Each raw data type is represented by a <raw-data-type> tag. The following attributes can be used:

Table D.1. Attributes for the <raw-data-type> tag

Attribute Required Comment
id yes A unique ID of the raw data type. It should contain only letters, numbers and underscores and the first character must be a letter.
name yes A unique name of the raw data type. The name is usually used by client applications for display.
table yes The name of the database table to store data in. The table name must be unique and can only contain letters, numbers and underscores. The first character must be a letter.
channels yes The number of channels used by this raw data type.
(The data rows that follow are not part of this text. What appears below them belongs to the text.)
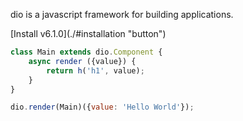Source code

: dio is a javascript framework for building applications.

<p>[Install v6.1.0](./#installation "button")</p>

```javascript
class Main extends dio.Component {
	async render ({value}) {
		return h('h1', value);
	}
}

dio.render(Main)({value: 'Hello World'});
```
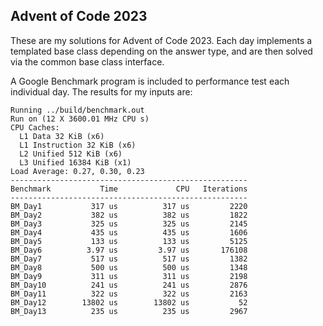 ## Advent of Code 2023

These are my solutions for Advent of Code 2023. Each day implements a templated base class depending on the answer type, and are then solved via the common base class interface.

A Google Benchmark program is included to performance test each individual day. The results for my inputs are:
```
Running ../build/benchmark.out
Run on (12 X 3600.01 MHz CPU s)
CPU Caches:
  L1 Data 32 KiB (x6)
  L1 Instruction 32 KiB (x6)
  L2 Unified 512 KiB (x6)
  L3 Unified 16384 KiB (x1)
Load Average: 0.27, 0.30, 0.23
-----------------------------------------------------
Benchmark           Time             CPU   Iterations
-----------------------------------------------------
BM_Day1           317 us          317 us         2220
BM_Day2           382 us          382 us         1822
BM_Day3           325 us          325 us         2145
BM_Day4           435 us          435 us         1606
BM_Day5           133 us          133 us         5125
BM_Day6          3.97 us         3.97 us       176108
BM_Day7           517 us          517 us         1382
BM_Day8           500 us          500 us         1348
BM_Day9           311 us          311 us         2198
BM_Day10          241 us          241 us         2876
BM_Day11          322 us          322 us         2163
BM_Day12        13802 us        13802 us           52
BM_Day13          235 us          235 us         2967
```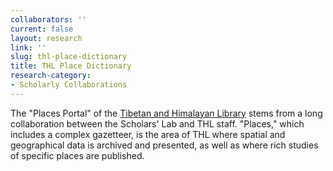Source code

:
 ```yaml
---
collaborators: ''
current: false
layout: research
link: ''
slug: thl-place-dictionary
title: THL Place Dictionary
research-category:
- Scholarly Collaborations
---
```


The "Places Portal" of the [Tibetan and Himalayan Library](http://thlib.org) stems from a long collaboration between the Scholars' Lab and THL staff. "Places," which includes a complex gazetteer, is the area of THL where spatial and geographical data is archived and presented, as well as where rich studies of specific places are published.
It must be a number > 0.
description no An optional (longer) description of the raw data type.

Following the <raw-data-type> tag is one or more <property> tags. Each one defines a column in the database that is designed to hold data values of a particular type. The following attributes can be used on this tag:

Table D.2. Attributes for the <property> tag

Attribute Required Comment
*   All attributes defined by the <property> tag in extended-properties.xml. See Table C.1, “Attributes for the <property> tag”.
channels no The channel number the property belongs to. Allowed values are 0 to the number of channels specified for the raw data type. If the property doesn't belong to any channels set the value to 0 or leave it unspecified.

Following the <property> tags comes 0 or more <intensity-formula> tags. Each one defines mathematical formulas that can be used to calculate the intensity values from the raw data. In the Genepix case, there are several formulas which differs in the way background is subtracted from foreground intensity values. For other raw data types, the intensity formula may just copy one of the raw data values.
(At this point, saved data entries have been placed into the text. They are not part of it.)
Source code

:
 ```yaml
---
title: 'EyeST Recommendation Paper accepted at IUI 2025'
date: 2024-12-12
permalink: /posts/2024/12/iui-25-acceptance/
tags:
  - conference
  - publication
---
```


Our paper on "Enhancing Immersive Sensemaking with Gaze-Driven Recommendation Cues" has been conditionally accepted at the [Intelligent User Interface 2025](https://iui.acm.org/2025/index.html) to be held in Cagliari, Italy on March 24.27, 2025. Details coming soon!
The intensity formulas are installed as Formula items in the database. This means that you can manually add, change or remove intensity formulas directly from the web interface. The intensity formulas in the raw-data-types.xml file are only used at installation time.

The <intensity-formula> tag has the following attributes:

Table D.3. Attributes for the <intensity-formula> tag

Attribute Required Comment
name yes A unique name for the formula. This is only used during installation.
title yes The title of the formula. This is used by client applications for display.
description no An optional, longer, description of the formula.
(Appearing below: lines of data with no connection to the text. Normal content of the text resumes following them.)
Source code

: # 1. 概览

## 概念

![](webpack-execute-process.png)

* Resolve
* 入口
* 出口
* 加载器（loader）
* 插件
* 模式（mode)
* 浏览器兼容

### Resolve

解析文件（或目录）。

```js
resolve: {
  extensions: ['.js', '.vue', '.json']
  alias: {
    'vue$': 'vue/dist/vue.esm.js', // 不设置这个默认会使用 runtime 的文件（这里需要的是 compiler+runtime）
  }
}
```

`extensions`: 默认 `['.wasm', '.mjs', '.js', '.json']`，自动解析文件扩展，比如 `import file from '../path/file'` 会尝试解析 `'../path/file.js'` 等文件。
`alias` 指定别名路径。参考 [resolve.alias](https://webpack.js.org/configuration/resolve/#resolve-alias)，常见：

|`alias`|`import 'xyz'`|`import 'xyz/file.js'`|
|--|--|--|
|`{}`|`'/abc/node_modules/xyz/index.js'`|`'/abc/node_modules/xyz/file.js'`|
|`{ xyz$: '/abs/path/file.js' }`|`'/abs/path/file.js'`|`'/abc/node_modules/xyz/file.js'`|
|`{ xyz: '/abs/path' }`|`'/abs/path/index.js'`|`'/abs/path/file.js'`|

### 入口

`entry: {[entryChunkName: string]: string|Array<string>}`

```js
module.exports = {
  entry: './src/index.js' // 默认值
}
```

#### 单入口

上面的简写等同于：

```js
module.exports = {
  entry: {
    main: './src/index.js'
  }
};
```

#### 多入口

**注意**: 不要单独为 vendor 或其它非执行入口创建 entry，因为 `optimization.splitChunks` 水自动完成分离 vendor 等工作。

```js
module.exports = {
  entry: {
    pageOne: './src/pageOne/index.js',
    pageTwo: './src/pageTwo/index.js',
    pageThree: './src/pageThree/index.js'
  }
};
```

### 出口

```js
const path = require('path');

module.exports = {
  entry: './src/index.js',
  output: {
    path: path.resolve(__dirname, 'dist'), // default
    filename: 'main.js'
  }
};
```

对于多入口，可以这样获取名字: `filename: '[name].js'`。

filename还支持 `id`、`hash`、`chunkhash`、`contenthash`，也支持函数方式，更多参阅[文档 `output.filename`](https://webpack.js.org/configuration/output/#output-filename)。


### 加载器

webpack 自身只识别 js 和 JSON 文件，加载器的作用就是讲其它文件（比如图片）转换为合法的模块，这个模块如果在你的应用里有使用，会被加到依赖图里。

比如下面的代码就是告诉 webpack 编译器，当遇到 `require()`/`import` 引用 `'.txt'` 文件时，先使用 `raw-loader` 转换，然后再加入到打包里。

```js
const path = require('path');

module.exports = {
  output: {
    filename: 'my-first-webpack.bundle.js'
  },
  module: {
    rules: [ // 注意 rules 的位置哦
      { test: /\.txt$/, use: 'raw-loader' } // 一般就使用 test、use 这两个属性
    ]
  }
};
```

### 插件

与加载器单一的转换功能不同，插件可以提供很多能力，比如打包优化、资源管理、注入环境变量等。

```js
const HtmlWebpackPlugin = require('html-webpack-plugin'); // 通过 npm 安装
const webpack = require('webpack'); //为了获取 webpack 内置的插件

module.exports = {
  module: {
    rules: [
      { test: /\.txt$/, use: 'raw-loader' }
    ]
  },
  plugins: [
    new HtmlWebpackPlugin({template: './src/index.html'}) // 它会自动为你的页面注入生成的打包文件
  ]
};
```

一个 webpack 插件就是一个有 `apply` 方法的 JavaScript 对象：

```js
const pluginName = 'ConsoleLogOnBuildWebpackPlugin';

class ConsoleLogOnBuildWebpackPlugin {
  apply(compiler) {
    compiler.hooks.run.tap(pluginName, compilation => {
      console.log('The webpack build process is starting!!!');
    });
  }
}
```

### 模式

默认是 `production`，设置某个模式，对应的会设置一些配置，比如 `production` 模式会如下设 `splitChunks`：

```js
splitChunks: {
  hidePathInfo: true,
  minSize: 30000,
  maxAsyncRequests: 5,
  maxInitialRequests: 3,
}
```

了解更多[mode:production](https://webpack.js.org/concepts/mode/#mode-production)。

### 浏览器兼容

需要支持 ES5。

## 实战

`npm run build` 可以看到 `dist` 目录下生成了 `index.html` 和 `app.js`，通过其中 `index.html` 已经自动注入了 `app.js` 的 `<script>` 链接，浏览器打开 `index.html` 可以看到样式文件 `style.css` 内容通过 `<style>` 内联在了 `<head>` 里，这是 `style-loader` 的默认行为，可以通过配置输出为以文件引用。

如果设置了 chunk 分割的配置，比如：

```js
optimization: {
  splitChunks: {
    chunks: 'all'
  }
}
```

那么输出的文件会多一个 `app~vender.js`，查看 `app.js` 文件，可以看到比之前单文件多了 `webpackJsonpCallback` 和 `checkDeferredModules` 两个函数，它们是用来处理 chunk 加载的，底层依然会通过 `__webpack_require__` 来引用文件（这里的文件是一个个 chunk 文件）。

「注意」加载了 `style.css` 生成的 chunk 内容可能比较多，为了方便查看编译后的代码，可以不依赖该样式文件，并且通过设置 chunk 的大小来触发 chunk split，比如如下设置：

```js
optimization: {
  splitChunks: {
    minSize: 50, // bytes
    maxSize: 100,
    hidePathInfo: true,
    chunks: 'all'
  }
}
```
The <intensity-formula> must contain one <formula> tag for each channel of the raw data type. The attributes of this tag are:

Table D.4. Attributes for the <formula> tag

Attribute Required Comment
channel yes The channel number. One tag for each channel must be specified. No duplicates are allowed.
expression yes The mathematical expression used to calculate the intensities. The expression is parsed with the Jep parser. It supports the common mathematical operations such as +, -, *, /, some mathematical function like, log2(), ln(), sqrt(), etc. See the API documentation for Jep for more information. You can also use two special function developed specifically for this case:
  • raw(name): Get the value from the raw data property with the given name, for example: raw('ch1FgMedian').

  • mean(name): Get the mean value of the raw data property with the given name, for example: mean('ch1BgMean'). The mean is calculated from all raw data spots in the raw bioassay.